California Residents Face First-Ever Mandatory Water Restrictions, but Farmers Are off the Hook
Standing on a brown hillside in the Sierra Nevada mountains where there should have been five feet of snow this time of year, California Gov. Jerry Brown on Wednesday ordered a mandatory 25 percent cut in water use statewide as a record drought enters its fourth year.
“We’re in an historic drought, and that demands unprecedented action,” Brown said. “We have to pull together and save water in every way we can.”
The order came as officials announced that the snowpack hit a record low 6 percent of normal. That means there will be virtually no spring snowmelt runoff into streams and reservoirs that supply water to California’s 38 million residents and farms.
The goal is to save 489 billion gallons of water over the next nine months through water rationing.
But the pain won’t be shared equally, as most restrictions apply only to urban residents and not farmers.
Among the limits on water use:
—Water rationing for golf courses, landscaping and even cemeteries
— A ban on watering of lawns on public street medians
— Limits on lawn watering
— Replace public ornamental landscaping
— Require water agencies to raise water rates for resident and building owners who are “excessive users.”

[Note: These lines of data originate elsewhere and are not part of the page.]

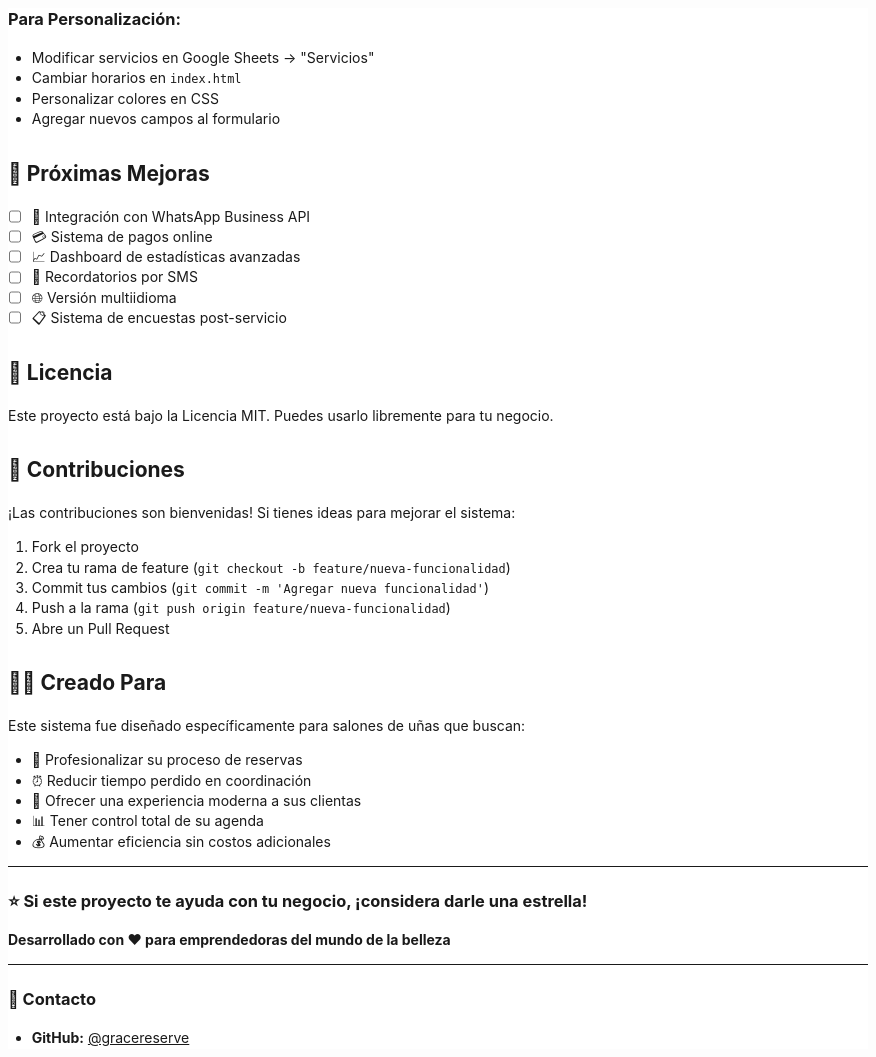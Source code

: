 ### Para Personalización:
- Modificar servicios en Google Sheets → "Servicios"
- Cambiar horarios en `index.html` 
- Personalizar colores en CSS
- Agregar nuevos campos al formulario

## 🎯 Próximas Mejoras

- [ ] 📲 Integración con WhatsApp Business API
- [ ] 💳 Sistema de pagos online
- [ ] 📈 Dashboard de estadísticas avanzadas
- [ ] 🔔 Recordatorios por SMS
- [ ] 🌐 Versión multiidioma
- [ ] 📋 Sistema de encuestas post-servicio

## 📄 Licencia

Este proyecto está bajo la Licencia MIT. Puedes usarlo libremente para tu negocio.

## 🤝 Contribuciones

¡Las contribuciones son bienvenidas! Si tienes ideas para mejorar el sistema:

1. Fork el proyecto
2. Crea tu rama de feature (`git checkout -b feature/nueva-funcionalidad`)
3. Commit tus cambios (`git commit -m 'Agregar nueva funcionalidad'`)
4. Push a la rama (`git push origin feature/nueva-funcionalidad`)
5. Abre un Pull Request

## 👩‍💼 Creado Para

Este sistema fue diseñado específicamente para salones de uñas que buscan:
- 🎯 Profesionalizar su proceso de reservas
- ⏰ Reducir tiempo perdido en coordinación
- 📱 Ofrecer una experiencia moderna a sus clientas
- 📊 Tener control total de su agenda
- 💰 Aumentar eficiencia sin costos adicionales

---

### ⭐ Si este proyecto te ayuda con tu negocio, ¡considera darle una estrella!

**Desarrollado con ❤️ para emprendedoras del mundo de la belleza**

---

### 📧 Contacto

- **GitHub:** [@gracereserve](https://github.com/gracereserve)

—Restaurants are only to serve water when customers request it
While the rules sound arduous, many municipal water districts in the state have already put most of the mandates into action.
Conservation and environmental groups like the National Resources Defense Council and the Union of Concerned Scientists are touting the governor’s mandate as a win for a state suffering through its driest period in 1,200 years. Still, others questioned whether Brown had gone hard enough after the real target in his water-saving crusade: the agriculture industry.
Adam Scow, California director of Food & Water Watch, said Brown’s announcement—which included stricter monitoring of agriculture water consumption—lacked any real cutbacks for an industry that consumes about 80 percent of the state’s developed water supply but only generates 2 percent of its economic output and 4 percent of jobs.
“In just one water district in the Central Valley, they’ll have pumped more than 1 million acre feet of groundwater for irrigating crops in the past two years,” Scow said. “That’s more than Los Angeles, San Diego, and San Francisco pumped last year combined.”
Requiring cutbacks on water-intensive crops like almonds, alfalfa, and pistachios in drought-prone regions like the San Joaquin Valley is also an option, but one Scow doesn’t believe Brown will make, given the power of the agriculture lobby.
“Governors in this state tend to bow to those interests, so it’s not surprising there’s not teeth on the agriculture side,” Scow said.
The Westlands Water District in California’s Central Valley, for instance, boosted spending on lobbyists from $20,000 in 2003 to $730,000 in 2014, according to data compiled by OpenSecrets.org.